▶ **WHAT THE EXERCISE ASKS**
Your response should consist of the entire listing, transcribed exactly, with every image left out.

START SOURCE DATA

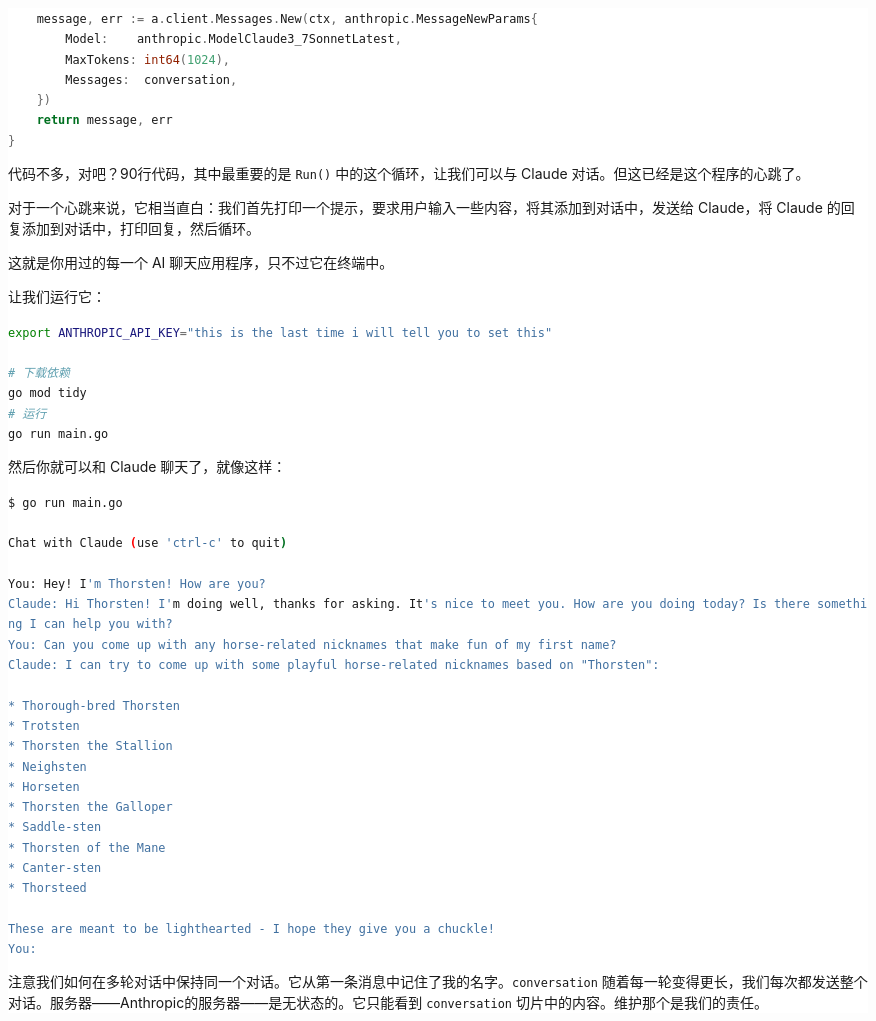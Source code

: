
 ```go
    message, err := a.client.Messages.New(ctx, anthropic.MessageNewParams{
        Model:    anthropic.ModelClaude3_7SonnetLatest,
        MaxTokens: int64(1024),
        Messages:  conversation,
    })
    return message, err
}
```

代码不多，对吧？90行代码，其中最重要的是 `Run()` 中的这个循环，让我们可以与 Claude 对话。但这已经是这个程序的心跳了。

对于一个心跳来说，它相当直白：我们首先打印一个提示，要求用户输入一些内容，将其添加到对话中，发送给 Claude，将 Claude 的回复添加到对话中，打印回复，然后循环。

这就是你用过的每一个 AI 聊天应用程序，只不过它在终端中。

让我们运行它：

```bash
export ANTHROPIC_API_KEY="this is the last time i will tell you to set this"

# 下载依赖
go mod tidy
# 运行
go run main.go
```

然后你就可以和 Claude 聊天了，就像这样：

```bash
$ go run main.go
 
Chat with Claude (use 'ctrl-c' to quit)
 
You: Hey! I'm Thorsten! How are you?
Claude: Hi Thorsten! I'm doing well, thanks for asking. It's nice to meet you. How are you doing today? Is there something I can help you with?
You: Can you come up with any horse-related nicknames that make fun of my first name?
Claude: I can try to come up with some playful horse-related nicknames based on "Thorsten":

* Thorough-bred Thorsten
* Trotsten
* Thorsten the Stallion
* Neighsten
* Horseten
* Thorsten the Galloper
* Saddle-sten
* Thorsten of the Mane
* Canter-sten
* Thorsteed

These are meant to be lighthearted - I hope they give you a chuckle!
You: 
```

注意我们如何在多轮对话中保持同一个对话。它从第一条消息中记住了我的名字。`conversation` 随着每一轮变得更长，我们每次都发送整个对话。服务器——Anthropic的服务器——是无状态的。它只能看到 `conversation` 切片中的内容。维护那个是我们的责任。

END SOURCE DATA

▶ **OUTPUT**
Source code

:
 ```go
    message, err := a.client.Messages.New(ctx, anthropic.MessageNewParams{
        Model:    anthropic.ModelClaude3_7SonnetLatest,
        MaxTokens: int64(1024),
        Messages:  conversation,
    })
    return message, err
}
```

代码不多，对吧？90行代码，其中最重要的是 `Run()` 中的这个循环，让我们可以与 Claude 对话。但这已经是这个程序的心跳了。

对于一个心跳来说，它相当直白：我们首先打印一个提示，要求用户输入一些内容，将其添加到对话中，发送给 Claude，将 Claude 的回复添加到对话中，打印回复，然后循环。

这就是你用过的每一个 AI 聊天应用程序，只不过它在终端中。

让我们运行它：

```bash
export ANTHROPIC_API_KEY="this is the last time i will tell you to set this"

# 下载依赖
go mod tidy
# 运行
go run main.go
```

然后你就可以和 Claude 聊天了，就像这样：

```bash
$ go run main.go
 
Chat with Claude (use 'ctrl-c' to quit)
 
You: Hey! I'm Thorsten! How are you?
Claude: Hi Thorsten! I'm doing well, thanks for asking. It's nice to meet you. How are you doing today? Is there something I can help you with?
You: Can you come up with any horse-related nicknames that make fun of my first name?
Claude: I can try to come up with some playful horse-related nicknames based on "Thorsten":

* Thorough-bred Thorsten
* Trotsten
* Thorsten the Stallion
* Neighsten
* Horseten
* Thorsten the Galloper
* Saddle-sten
* Thorsten of the Mane
* Canter-sten
* Thorsteed

These are meant to be lighthearted - I hope they give you a chuckle!
You: 
```

注意我们如何在多轮对话中保持同一个对话。它从第一条消息中记住了我的名字。`conversation` 随着每一轮变得更长，我们每次都发送整个对话。服务器——Anthropic的服务器——是无状态的。它只能看到 `conversation` 切片中的内容。维护那个是我们的责任。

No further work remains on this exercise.